• SOURCE MATERIAL:
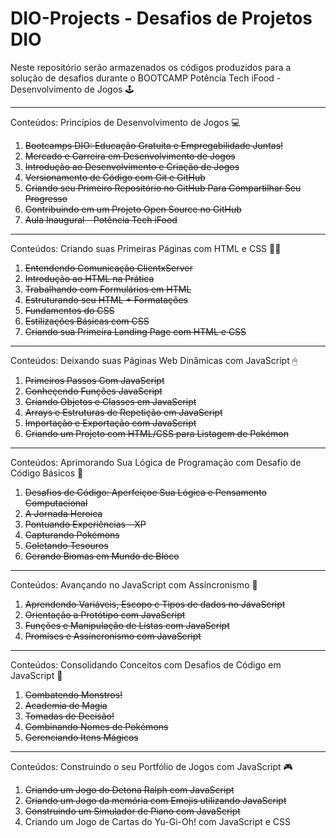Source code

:# DIO-Projects - Desafios de Projetos DIO

Neste repositório serão armazenados os códigos produzidos para a solução de desafios durante o BOOTCAMP Potência Tech iFood - Desenvolvimento de Jogos 🕹

---
Conteúdos: Princípios de Desenvolvimento de Jogos 💻

1. <s>Bootcamps DIO: Educação Gratuita e Empregabilidade Juntas!</s>
2. <s>Mercado e Carreira em Desenvolvimento de Jogos</s>
3. <s>Introdução ao Desenvolvimento e Criação de Jogos</s>
4. <s>Versionamento de Código com Git e GitHub</s>
5. <s>Criando seu Primeiro Repositório no GitHub Para Compartilhar Seu Progresso</s>
6. <s>Contribuindo em um Projeto Open Source no GitHub</s>
7. <s>Aula Inaugural - Potência Tech iFood</s>

---
Conteúdos: Criando suas Primeiras Páginas com HTML e CSS 👩‍💻

1. <s>Entendendo Comunicação ClientxServer</s>
2. <s>Introdução ao HTML na Prática</s>
3. <s>Trabalhando com Formulários em HTML</s>
4. <s>Estruturando seu HTML + Formatações</s>
5. <s>Fundamentos do CSS</s>
6. <s>Estilizações Básicas com CSS</s>
7. <s>Criando sua Primeira Landing Page com HTML e CSS</s>

---
Conteúdos: Deixando suas Páginas Web Dinâmicas com JavaScript 🖱

1. <s>Primeiros Passos Com JavaScript</s>
2. <s>Conheçendo Funções JavaScript</s>
3. <s>Criando Objetos e Classes em JavaScript</s>
4. <s>Arrays e Estruturas de Repetição em JavaScript</s>
5. <s>Importação e Exportação com JavaScript</s>
6. <s>Criando um Projeto com HTML/CSS para Listagem de Pokémon</s>

---
Conteúdos: Aprimorando Sua Lógica de Programação com Desafio de Código Básicos 📘

1. <s>Desafios de Código: Aperfeiçoe Sua Lógica e Pensamento Computacional</s>
2. <s>A Jornada Heroica</s>
3. <s>Pontuando Experiências - XP</s>
4. <s>Capturando Pokémons</s>
5. <s>Coletando Tesouros</s>
6. <s>Gerando Biomas em Mundo de Bloco</s>

---
Conteúdos: Avançando no JavaScript com Assíncronismo 🚀

1. <s>Aprendendo Variáveis, Escopo e Tipos de dados no JavaScript</s>
2. <s>Orientação a Protótipo com JavaScript</s>
3. <s>Funções e Manipulação de Listas com JavaScript</s>
4. <s>Promises e Assíncronismo com JavaScript</s>

---
Conteúdos: Consolidando Conceitos com Desafios de Código em JavaScript 📗

1. <s>Combatendo Monstros!</s>
2. <s>Academia de Magia</s>
3. <s>Tomadas de Decisão!</s>
4. <s>Combinando Nomes de Pokémons</s>
5. <s>Gerenciando Itens Mágicos</s>

---
Conteúdos: Construindo o seu Portfólio de Jogos com JavaScript 🎮

1. <s>Criando um Jogo do Detona Ralph com JavaScript</s>
2. <s>Criando um Jogo da memória com Emojis utilizando JavaScript</s>
3. <s>Construindo um Simulador de Piano com JavaScript</s>
4. Criando um Jogo de Cartas do Yu-Gi-Oh! com JavaScript e CSS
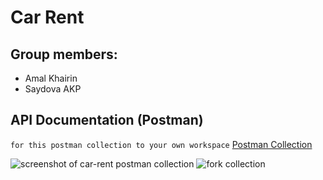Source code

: # Car Rent

## Group members:
- Amal Khairin
- Saydova AKP

## API Documentation (Postman)
`for this postman collection to your own workspace`
[Postman Collection](https://www.postman.com/enigma-amal/workspace/sanbox-amal/collection/14513514-3ba4260a-da24-4853-a9fc-443c552dbcee?action=share&creator=14513514&active-environment=14513514-28c5f94a-2058-488d-8f4b-65dc64bf154b)

![screenshot of car-rent postman collection](https://iili.io/dKTww3N.png)
![fork collection](https://iili.io/dKThLf2.jpg)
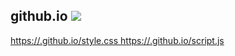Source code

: ##  github.io <a href="https://esrx.github.io"><img src="https://docs.github.com/assets/images/site/favicon.svg">
https://.github.io/style.css
https://.github.io/script.js
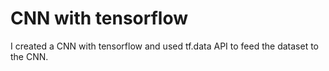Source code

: # CNN with tensorflow

I created a CNN with tensorflow and used tf.data API to feed the dataset to the CNN.
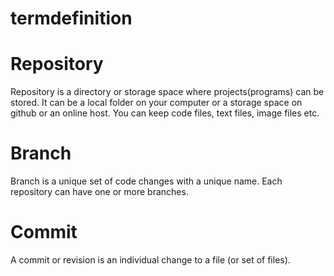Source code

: # termdefinition

# Repository
Repository is a directory or storage space where projects(programs) can be stored. It can be a local folder on your computer or a storage space on github or an online host. You can keep code files, text files, image files etc.

# Branch
Branch is a unique set of code changes with a unique name. Each repository can have one or more branches.

# Commit
A commit or revision is an individual change to a file (or set of files).
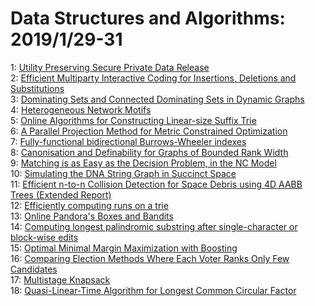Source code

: # Data Structures and Algorithms: 2019/1/29-31  
1: [Utility Preserving Secure Private Data Release](https://doi.org/10.48550/arXiv.1901.09858)  
2: [Efficient Multiparty Interactive Coding for Insertions, Deletions and  Substitutions](https://doi.org/10.48550/arXiv.1901.09863)  
3: [Dominating Sets and Connected Dominating Sets in Dynamic Graphs](https://doi.org/10.48550/arXiv.1901.09877)  
4: [Heterogeneous Network Motifs](https://doi.org/10.48550/arXiv.1901.10026)  
5: [Online Algorithms for Constructing Linear-size Suffix Trie](https://doi.org/10.48550/arXiv.1901.10045)  
6: [A Parallel Projection Method for Metric Constrained Optimization](https://doi.org/10.48550/arXiv.1901.10084)  
7: [Fully-functional bidirectional Burrows-Wheeler indexes](https://doi.org/10.48550/arXiv.1901.10165)  
8: [Canonisation and Definability for Graphs of Bounded Rank Width](https://doi.org/10.48550/arXiv.1901.10330)  
9: [Matching is as Easy as the Decision Problem, in the NC Model](https://doi.org/10.48550/arXiv.1901.10387)  
10: [Simulating the DNA String Graph in Succinct Space](https://doi.org/10.48550/arXiv.1901.10453)  
11: [Efficient n-to-n Collision Detection for Space Debris using 4D AABB  Trees (Extended Report)](https://doi.org/10.48550/arXiv.1901.10475)  
12: [Efficiently computing runs on a trie](https://doi.org/10.48550/arXiv.1901.10633)  
13: [Online Pandora's Boxes and Bandits](https://doi.org/10.48550/arXiv.1901.10698)  
14: [Computing longest palindromic substring after single-character or  block-wise edits](https://doi.org/10.48550/arXiv.1901.10722)  
15: [Optimal Minimal Margin Maximization with Boosting](https://doi.org/10.48550/arXiv.1901.10789)  
16: [Comparing Election Methods Where Each Voter Ranks Only Few Candidates](https://doi.org/10.48550/arXiv.1901.10848)  
17: [Multistage Knapsack](https://doi.org/10.48550/arXiv.1901.11260)  
18: [Quasi-Linear-Time Algorithm for Longest Common Circular Factor](https://doi.org/10.48550/arXiv.1901.11305)  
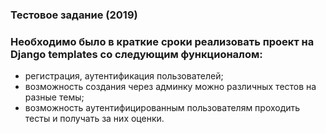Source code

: ### Тестовое задание (2019)
### Необходимо было в краткие сроки реализовать проект на Django templates со следующим функционалом:
- регистрация, аутентификация пользователей;
- возможность создания через админку можно различных тестов на разные темы;
- возможность аутентифицированным пользователям проходить тесты и получать за них оценки.


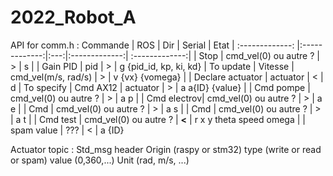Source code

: # 2022_Robot_A

API for comm.h :
 Commande         | ROS              | Dir   |   Serial  | Etat
| :-------------: |:-------------:|:---:|:-------------:| :-------------:|
| Stop      | cmd_vel(0) ou autre ? |                > |        s |
| Gain PID  | pid |                > |        g {pid_id, kp, ki, kd}      | To update
| Vitesse      | cmd_vel(m/s, rad/s) |                > |        v {vx} {vomega} |
| Declare actuator      | actuator |                < |        d | To specify
| Cmd AX12      | actuator |                > |        a a{ID} {value}  |
| Cmd pompe | cmd_vel(0) ou autre ? |                > |        a p  |
| Cmd electrov| cmd_vel(0) ou autre ? |   > |        a e |
| Cmd | cmd_vel(0) ou autre ? |         > |  a s |
| Cmd | cmd_vel(0) ou autre ? |   > |        a t |
| Cmd test | cmd_vel(0) ou autre ? |    **<** | r x y theta speed omega |
| spam value |  ??? | < | a {ID}


Actuator topic :
Std_msg header
Origin (raspy or stm32)
type (write or read or spam)
value (0,360,...)
Unit (rad, m/s, ...)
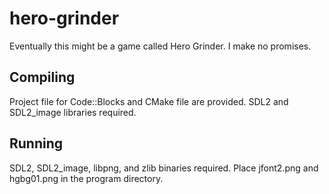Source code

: # hero-grinder
Eventually this might be a game called Hero Grinder. I make no promises.

## Compiling
Project file for Code::Blocks and CMake file are provided. SDL2 and SDL2\_image libraries required.

## Running
SDL2, SDL2\_image, libpng, and zlib binaries required. Place jfont2.png and hgbg01.png in the program directory.
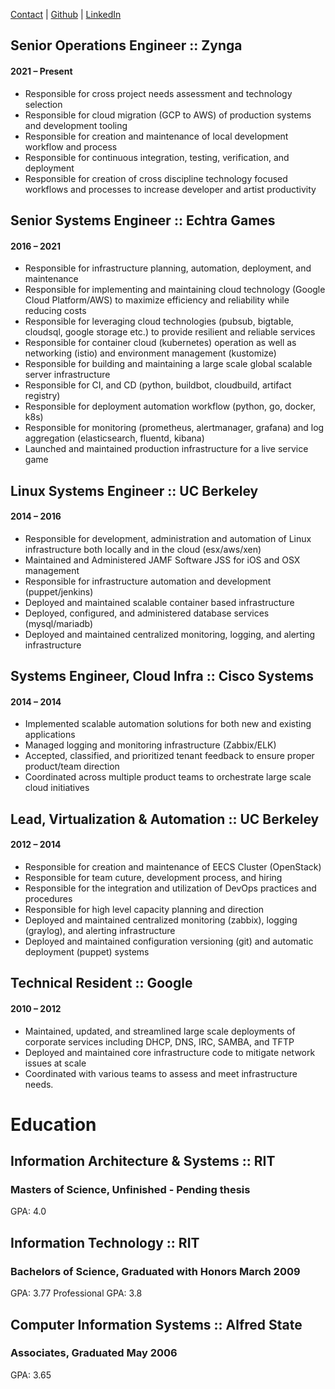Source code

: [Contact](https://docs.google.com/forms/d/e/1FAIpQLSe-9TaezZnGlpn2AUmiz1jOV62KyrxAqUTI65bY8Sm-srqSiw/viewform) | [Github](https://github.com/tscopp) | [LinkedIn](https://www.linkedin.com/in/timothy-scoppetta-92a5879/)

## Senior Operations Engineer :: Zynga
#### 2021 – Present
- Responsible for cross project needs assessment and technology selection
- Responsible for cloud migration (GCP to AWS) of production systems and development tooling
- Responsible for creation and maintenance of local development workflow and process
- Responsible for continuous integration, testing, verification, and deployment
- Responsible for creation of cross discipline technology focused workflows and processes to increase developer and artist productivity

## Senior Systems Engineer :: Echtra Games
#### 2016 – 2021
- Responsible for infrastructure planning, automation, deployment, and maintenance
- Responsible for implementing and maintaining cloud technology (Google Cloud Platform/AWS) to maximize efficiency and reliability while reducing costs
- Responsible for leveraging cloud technologies (pubsub, bigtable, cloudsql, google storage etc.) to provide resilient and reliable services
- Responsible for container cloud (kubernetes) operation as well as networking (istio) and environment management (kustomize)
- Responsible for building and maintaining a large scale global scalable server infrastructure
- Responsible for  CI, and CD (python, buildbot, cloudbuild, artifact registry)
- Responsible for deployment automation workflow (python, go, docker, k8s)
- Responsible for monitoring (prometheus, alertmanager, grafana) and log aggregation (elasticsearch, fluentd, kibana)
- Launched and maintained production infrastructure for a live service game

## Linux Systems Engineer :: UC Berkeley
#### 2014 – 2016
- Responsible for development, administration and automation of Linux infrastructure both locally and in the cloud (esx/aws/xen)
- Maintained and Administered JAMF Software JSS for iOS and OSX management
- Responsible for infrastructure automation and development (puppet/jenkins)
- Deployed and maintained scalable container based infrastructure
- Deployed, configured, and administered database services (mysql/mariadb)
- Deployed and maintained centralized monitoring, logging, and alerting infrastructure

## Systems Engineer, Cloud Infra :: Cisco Systems
#### 2014 – 2014
- Implemented scalable automation solutions for both new and existing applications
- Managed logging and monitoring infrastructure (Zabbix/ELK)
- Accepted, classified, and prioritized tenant feedback to ensure proper product/team direction
- Coordinated across multiple product teams to orchestrate large scale cloud initiatives

## Lead, Virtualization & Automation :: UC Berkeley 
#### 2012 – 2014
- Responsible for creation and maintenance of EECS Cluster (OpenStack)
- Responsible for team cuture, development process, and hiring
- Responsible for the integration and utilization of DevOps practices and procedures
- Responsible for high level capacity planning and direction
- Deployed and maintained centralized monitoring (zabbix), logging (graylog), and alerting infrastructure
- Deployed and maintained configuration versioning (git) and automatic deployment (puppet) systems

## Technical Resident :: Google 
#### 2010 – 2012
- Maintained, updated, and streamlined large scale deployments of corporate services including DHCP, DNS, IRC, SAMBA, and TFTP
- Deployed and maintained core infrastructure code to mitigate network issues at scale
- Coordinated with various teams to assess and meet infrastructure needs.


# Education
## Information Architecture & Systems :: RIT
### Masters of Science, Unfinished - Pending thesis
GPA: 4.0

## Information Technology :: RIT
### Bachelors of Science, Graduated with Honors March 2009
GPA: 3.77
Professional GPA: 3.8

## Computer Information Systems :: Alfred State
### Associates, Graduated May 2006
GPA: 3.65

• ACTION ITEM:
Starting at the line above that holds "2. <s>Orientação a" and ending at the line that holds "3. <s>Tomadas de Decisão!</s>", transcribe each line exactly and include no other lines.

• RESPONSE BOX:
2. <s>Orientação a Protótipo com JavaScript</s>
3. <s>Funções e Manipulação de Listas com JavaScript</s>
4. <s>Promises e Assíncronismo com JavaScript</s>

---
Conteúdos: Consolidando Conceitos com Desafios de Código em JavaScript 📗

1. <s>Combatendo Monstros!</s>
2. <s>Academia de Magia</s>
3. <s>Tomadas de Decisão!</s>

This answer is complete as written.